The Indianapolis-based electric utility was set to announce the plan at a luncheon for employees and community officials at the generating station, the largest in its fleet, and the only one to still use coal as a fuel source.

The investment would make AES Indiana the first utility in Indiana to abandon the use of coal as a fuel source, if state regulators agree, the company said.

The news comes about five months after the utility announced plans to stop using coal by 2026 at Petersburg and triple its renewables portfolio by 2027.

The Petersburg power plant, about 120 miles southwest of Indianapolis on the White River, has been called a “super polluter” by environmental groups and even by the Indianapolis City-County Council, which passed a resolution in 2017 calling for AES to cut back on burning coal.

The plant, the largest in AES Indiana’s fleet, has racked up dozens of environmental violations for emitting excess sulfur dioxide, nitrous oxide particulate matter and sulfuric mist. The coal-fired units have been active since the 1960s.

The new investments include “repowering” Petersburg’s two remaining coal-fired units to natural gas, pending approval from state regulators, and the addition of two new projects, including solar and battery storage.

The new projects, called the Pike County Battery Energy Storage System and the Petersburg Energy Center, will add 180 megawatt-hours of battery storage and 250 megawatts of solar to AES Indiana’s portfolio.

The Petersburg Energy Center is under construction and is expected to be operational by the end of 2025.  It will cost $500 million.

The battery storage facility is designed to deliver electricity for four hours, which can help meet energy demand during peak hours. The utility did not provide a timetable for its construction. It will cost $300 million.

The gas conversion of the generation station will cost $300 million.
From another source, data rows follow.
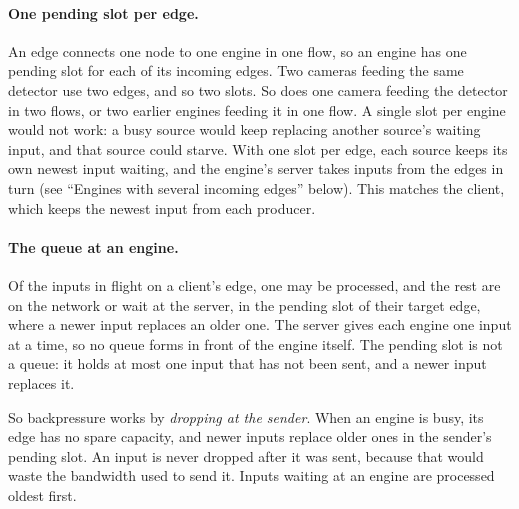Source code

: \documentclass[11pt]{article}
\begin{document}
\paragraph{One pending slot per edge.} An edge connects one node to one engine
in one flow, so an engine has one pending slot for each of its incoming edges.
Two cameras feeding the same detector use two edges, and so two slots. So
does one camera feeding the detector in two flows, or two earlier engines
feeding it in one flow. A single slot per engine would not work: a busy source
would keep replacing another source's waiting input, and that source could
starve. With one slot per edge, each source keeps its own newest input
waiting, and the engine's server takes inputs from the edges in turn (see
``Engines with several incoming edges'' below). This matches the
client, which keeps the newest input from each producer.

\paragraph{The queue at an engine.} Of the inputs in flight on a client's
edge, one may be processed, and the rest are on the network or wait at the
server, in the pending slot of their target edge, where a newer input
replaces an older one. The server gives each engine one input at a time, so
no queue forms in front of the engine itself. The pending slot is not a
queue: it holds at most one input that has not been sent, and a newer input
replaces it.

So backpressure works by \emph{dropping at the sender}. When an engine is
busy, its edge has no spare capacity, and newer inputs replace older ones in
the sender's pending slot. An input is never dropped after it was sent,
because that would waste the bandwidth used to send it. Inputs waiting at an
engine are processed oldest first.
\end{document}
The utility said they would create about 300 jobs during construction and generate approximately $40 million in taxes and benefits for Pike County over the next 20 years. Petersburg, with a population of about 2,300, is the largest city and the county seat of Pike County.

AES Indiana officials said the projects would provide grid reliability, flexibility and sustainability.

The project aligns with AES Indiana’s 2022 Integrated Resource Plan, which includes transitioning coal-powered units to natural gas and adding wind, solar and battery storage over the next five years.

Testimony from the company filed in December 2022 indicates the utility generates 31% of its energy from coal and 51% from natural gas. AES Indiana expects that natural gas will account for approximately 70% of its resource mix once the Petersburg conversion is complete.

AES Indiana provides electricity to about 500,000 customers in central Indiana. It is a subsidiary of Arlington, Virginia-based AES Corp.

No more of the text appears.